Erfolgreiche Alkopopsteuer mit Nachgeschmack

02.07.2010

Weil die spirituosenhaltigen Fertig-Mixgetränke bei Jugendlichen immer beliebter wurden, hat der Gesetzgeber im Juli 2004 eine Sondersteuer auf die so genannten Alkopops eingeführt. Die Lust auf das süße Gesöff ist den Jugendlichen tatsächlich vergangen, denn der Umsatz ist stark zurückgegangen. Mit Hilfe umfangreicher Befragungsdaten, die vor und nach Einführung der Steuer erhoben wurden, konnte nun jedoch nachgewiesen werden, dass die meisten Jugendlichen ihren Alkoholkonsum nicht reduzieren, sondern lediglich auf andere Getränke umgestiegen sind.
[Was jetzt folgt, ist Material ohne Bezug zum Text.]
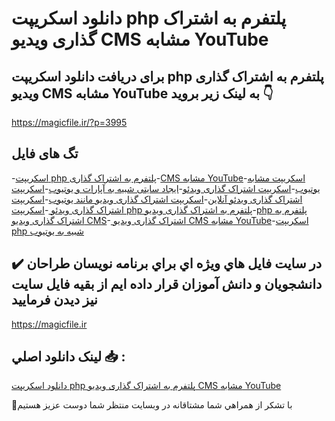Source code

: # دانلود اسکریپت php پلتفرم به اشتراک گذاری ویدیو CMS مشابه YouTube

## برای دریافت دانلود اسکریپت php پلتفرم به اشتراک گذاری ویدیو CMS مشابه YouTube به لینک زیر بروید 👇

https://magicfile.ir/?p=3995

## تگ های فایل

-[اسکریپت php پلتفرم به اشتراک گذاری](https://magicfile.ir/product/%d8%a7%d8%b3%da%a9%d8%b1%db%8c%d9%be%d8%aa-php-%d9%be%d9%84%d8%aa%d9%81%d8%b1%d9%85-%d8%a7%d8%b4%d8%aa%d8%b1%d8%a7%da%a9-%da%af%d8%b0%d8%a7%d8%b1%db%8c-%d9%88%db%8c%d8%af%db%8c%d9%88-cms%d9%85%d8%b4%d8%a7%d8%a8%d9%87-youtube/)-[CMS مشابه YouTube](https://magicfile.ir/product/%d8%a7%d8%b3%da%a9%d8%b1%db%8c%d9%be%d8%aa-php-%d9%be%d9%84%d8%aa%d9%81%d8%b1%d9%85-%d8%a7%d8%b4%d8%aa%d8%b1%d8%a7%da%a9-%da%af%d8%b0%d8%a7%d8%b1%db%8c-%d9%88%db%8c%d8%af%db%8c%d9%88-cms%d9%85%d8%b4%d8%a7%d8%a8%d9%87-youtube/)-[اسکریپت مشابه یوتیوب](https://magicfile.ir/product/%d8%a7%d8%b3%da%a9%d8%b1%db%8c%d9%be%d8%aa-php-%d9%be%d9%84%d8%aa%d9%81%d8%b1%d9%85-%d8%a7%d8%b4%d8%aa%d8%b1%d8%a7%da%a9-%da%af%d8%b0%d8%a7%d8%b1%db%8c-%d9%88%db%8c%d8%af%db%8c%d9%88-cms%d9%85%d8%b4%d8%a7%d8%a8%d9%87-youtube/)-[اسکریپت اشتراک گذاری ویدئو](https://magicfile.ir/product/%d8%a7%d8%b3%da%a9%d8%b1%db%8c%d9%be%d8%aa-php-%d9%be%d9%84%d8%aa%d9%81%d8%b1%d9%85-%d8%a7%d8%b4%d8%aa%d8%b1%d8%a7%da%a9-%da%af%d8%b0%d8%a7%d8%b1%db%8c-%d9%88%db%8c%d8%af%db%8c%d9%88-cms%d9%85%d8%b4%d8%a7%d8%a8%d9%87-youtube/)-[ایجاد سایتی شبیه به آپارات و یوتیوب](https://magicfile.ir/product/%d8%a7%d8%b3%da%a9%d8%b1%db%8c%d9%be%d8%aa-php-%d9%be%d9%84%d8%aa%d9%81%d8%b1%d9%85-%d8%a7%d8%b4%d8%aa%d8%b1%d8%a7%da%a9-%da%af%d8%b0%d8%a7%d8%b1%db%8c-%d9%88%db%8c%d8%af%db%8c%d9%88-cms%d9%85%d8%b4%d8%a7%d8%a8%d9%87-youtube/)-[اسکریپت اشتراک گذاری ویدئو آنلاین](https://magicfile.ir/product/%d8%a7%d8%b3%da%a9%d8%b1%db%8c%d9%be%d8%aa-php-%d9%be%d9%84%d8%aa%d9%81%d8%b1%d9%85-%d8%a7%d8%b4%d8%aa%d8%b1%d8%a7%da%a9-%da%af%d8%b0%d8%a7%d8%b1%db%8c-%d9%88%db%8c%d8%af%db%8c%d9%88-cms%d9%85%d8%b4%d8%a7%d8%a8%d9%87-youtube/)-[اسکریپت اشتراک گذاری ویدیو مانند یوتیوب](https://magicfile.ir/product/%d8%a7%d8%b3%da%a9%d8%b1%db%8c%d9%be%d8%aa-php-%d9%be%d9%84%d8%aa%d9%81%d8%b1%d9%85-%d8%a7%d8%b4%d8%aa%d8%b1%d8%a7%da%a9-%da%af%d8%b0%d8%a7%d8%b1%db%8c-%d9%88%db%8c%d8%af%db%8c%d9%88-cms%d9%85%d8%b4%d8%a7%d8%a8%d9%87-youtube/)-[اسکریپت اشتراک گذاری ویدئو ](https://magicfile.ir/product/%d8%a7%d8%b3%da%a9%d8%b1%db%8c%d9%be%d8%aa-php-%d9%be%d9%84%d8%aa%d9%81%d8%b1%d9%85-%d8%a7%d8%b4%d8%aa%d8%b1%d8%a7%da%a9-%da%af%d8%b0%d8%a7%d8%b1%db%8c-%d9%88%db%8c%d8%af%db%8c%d9%88-cms%d9%85%d8%b4%d8%a7%d8%a8%d9%87-youtube/)-[اسکریپت php پلتفرم به اشتراک گذاری ویدیو](https://magicfile.ir/product/%d8%a7%d8%b3%da%a9%d8%b1%db%8c%d9%be%d8%aa-php-%d9%be%d9%84%d8%aa%d9%81%d8%b1%d9%85-%d8%a7%d8%b4%d8%aa%d8%b1%d8%a7%da%a9-%da%af%d8%b0%d8%a7%d8%b1%db%8c-%d9%88%db%8c%d8%af%db%8c%d9%88-cms%d9%85%d8%b4%d8%a7%d8%a8%d9%87-youtube/)-[php پلتفرم به اشتراک گذاری ویدیو CMS](https://magicfile.ir/product/%d8%a7%d8%b3%da%a9%d8%b1%db%8c%d9%be%d8%aa-php-%d9%be%d9%84%d8%aa%d9%81%d8%b1%d9%85-%d8%a7%d8%b4%d8%aa%d8%b1%d8%a7%da%a9-%da%af%d8%b0%d8%a7%d8%b1%db%8c-%d9%88%db%8c%d8%af%db%8c%d9%88-cms%d9%85%d8%b4%d8%a7%d8%a8%d9%87-youtube/)-[ اشتراک گذاری ویدیو CMS مشابه YouTube](https://magicfile.ir/product/%d8%a7%d8%b3%da%a9%d8%b1%db%8c%d9%be%d8%aa-php-%d9%be%d9%84%d8%aa%d9%81%d8%b1%d9%85-%d8%a7%d8%b4%d8%aa%d8%b1%d8%a7%da%a9-%da%af%d8%b0%d8%a7%d8%b1%db%8c-%d9%88%db%8c%d8%af%db%8c%d9%88-cms%d9%85%d8%b4%d8%a7%d8%a8%d9%87-youtube/)-[اسکریپت php شبیه به یوتیوب](https://magicfile.ir/product/%d8%a7%d8%b3%da%a9%d8%b1%db%8c%d9%be%d8%aa-php-%d9%be%d9%84%d8%aa%d9%81%d8%b1%d9%85-%d8%a7%d8%b4%d8%aa%d8%b1%d8%a7%da%a9-%da%af%d8%b0%d8%a7%d8%b1%db%8c-%d9%88%db%8c%d8%af%db%8c%d9%88-cms%d9%85%d8%b4%d8%a7%d8%a8%d9%87-youtube/)

## ✔️ در سايت فايل هاي ويژه اي براي برنامه نويسان طراحان دانشجويان و دانش آموزان قرار داده ايم از بقيه فايل سايت نيز ديدن فرماييد

https://magicfile.ir


## لينک دانلود اصلي 📥 :

[دانلود اسکریپت php پلتفرم به اشتراک گذاری ویدیو CMS مشابه YouTube](https://magicfile.ir/product/%d8%a7%d8%b3%da%a9%d8%b1%db%8c%d9%be%d8%aa-php-%d9%be%d9%84%d8%aa%d9%81%d8%b1%d9%85-%d8%a7%d8%b4%d8%aa%d8%b1%d8%a7%da%a9-%da%af%d8%b0%d8%a7%d8%b1%db%8c-%d9%88%db%8c%d8%af%db%8c%d9%88-cms%d9%85%d8%b4%d8%a7%d8%a8%d9%87-youtube/) 


🙏با تشکر از همراهي شما مشتاقانه در وبسایت منتظر شما دوست عزیز هستیم

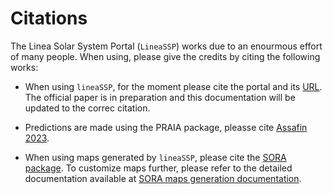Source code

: # Citations

The Linea Solar System Portal (`LineaSSP`) works due to an enourmous effort of many people. When using, please give the credits by citing the following works:

- When using `lineaSSP`, for the moment please cite the portal and its [URL](https://solarsystem.linea.org.br). The official paper is in preparation and this documentation will be updated to the correc citation.

- Predictions are made using the PRAIA package, pleasse cite [Assafin 2023](https://ui.adsabs.harvard.edu/abs/2023P%26SS..23805801A/abstract).

- When using maps generated by `lineaSSP`, please cite the [SORA package](https://sora.readthedocs.io). To customize maps further, please refer to the detailed documentation available at [SORA maps generation documentation](https://sora.readthedocs.io/latest/examples/prediction/maps.html).
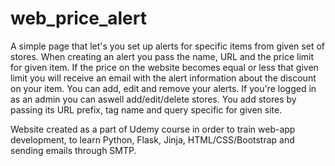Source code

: # web_price_alert

A simple page that let's you set up alerts for specific items from given set of stores.
When creating an alert you pass the name, URL and the price limit for given item.
If the price on the website becomes equal or less that given limit you will receive an email with the alert information about the discount on your item.
You can add, edit and remove your alerts.
If you're logged in as an admin you can aswell add/edit/delete stores.
You add stores by passing its URL prefix, tag name and query specific for given site.


Website created as a part of Udemy course in order to train web-app development, to learn Python, Flask, Jinja, HTML/CSS/Bootstrap and sending emails through SMTP.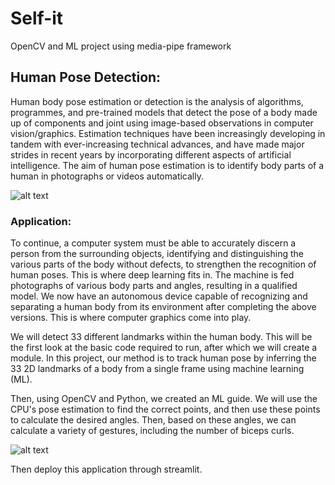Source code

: # Self-it
OpenCV and ML project using media-pipe framework
## Human Pose Detection:
Human body pose estimation or detection is the analysis of algorithms, programmes, and pre-trained models that detect the pose of a body made up of components and joint using image-based observations
in computer vision/graphics. Estimation techniques have been increasingly developing in tandem with ever-increasing technical advances, and have made major strides in recent years by incorporating different
aspects of artificial intelligence. The aim of human pose estimation is to identify body parts of a human in photographs or videos automatically.

![alt text](https://google.github.io/mediapipe/images/mobile/pose_tracking_full_body_landmarks.png)
### Application:
To continue, a computer system must be able to accurately discern a person from the surrounding objects, identifying and distinguishing the various parts of the body without defects, to strengthen the
recognition of human poses. This is where deep learning fits in. The machine is fed photographs of various body parts and angles, resulting in a qualified model. We now have an autonomous device
capable of recognizing and separating a human body from its environment after completing the above versions. This is where computer graphics come into play. 

We will detect 33 different landmarks within the human body. This will be the first look at the basic code required to run, after which we will create a module. In this project, our method is to track human
pose by inferring the 33 2D landmarks of a body from a single frame using machine learning (ML). 

Then, using OpenCV and Python, we created an ML guide. We will use the CPU's pose estimation to find the correct points, and then use these points to calculate the desired angles. Then, based on these angles, we can calculate a variety of gestures, including the number of biceps curls.

![alt text](https://developers.google.com/ml-kit/images/vision/pose-detection/warrier2_sketch.png)

Then deploy this application through streamlit.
Weil Alkopops süß wie Limonade schmecken, würden sie Jugendliche besonders zum Alkoholkonsum verleiten, lautete das Argument, das die Politik letztlich zur Einführung einer Sondersteuer bewog. Tatsächlich hat sich der Anteil der Jugendlichen, die mindestens einmal im Monat Alkopops trinken, nach Einführung der Sondersteuer etwa halbiert, wie erste Umfragen ergaben. Doch trinken die Jugendlichen tatsächlich weniger Alkohol?

Ein Forschungsteam des Instituts für Therapieforschung sowie der Universität Greifswald wollte es genau wissen und hat die Befragungsdaten einer groß angelegten Schülerstudie (ESPAD) für ihre Nachforschungen genutzt. Die ESPAD-Studie wurde 2003 und 2007 durchgeführt und umfasst jeweils mehr als 10.000 Schülerinnen und Schüler der Jahrgangsstufe 9 und 10. Da die Einführung der Sondersteuer 2004 in Kraft trat, konnte das Forschungsteam um Studienleiterin Stefanie Müller somit auf der Grundlage der beiden Stichproben prüfen, ob sich der Alkoholkonsum in der Altersgruppe der 15- bis 16-Jährigen tatsächlich verändert hat.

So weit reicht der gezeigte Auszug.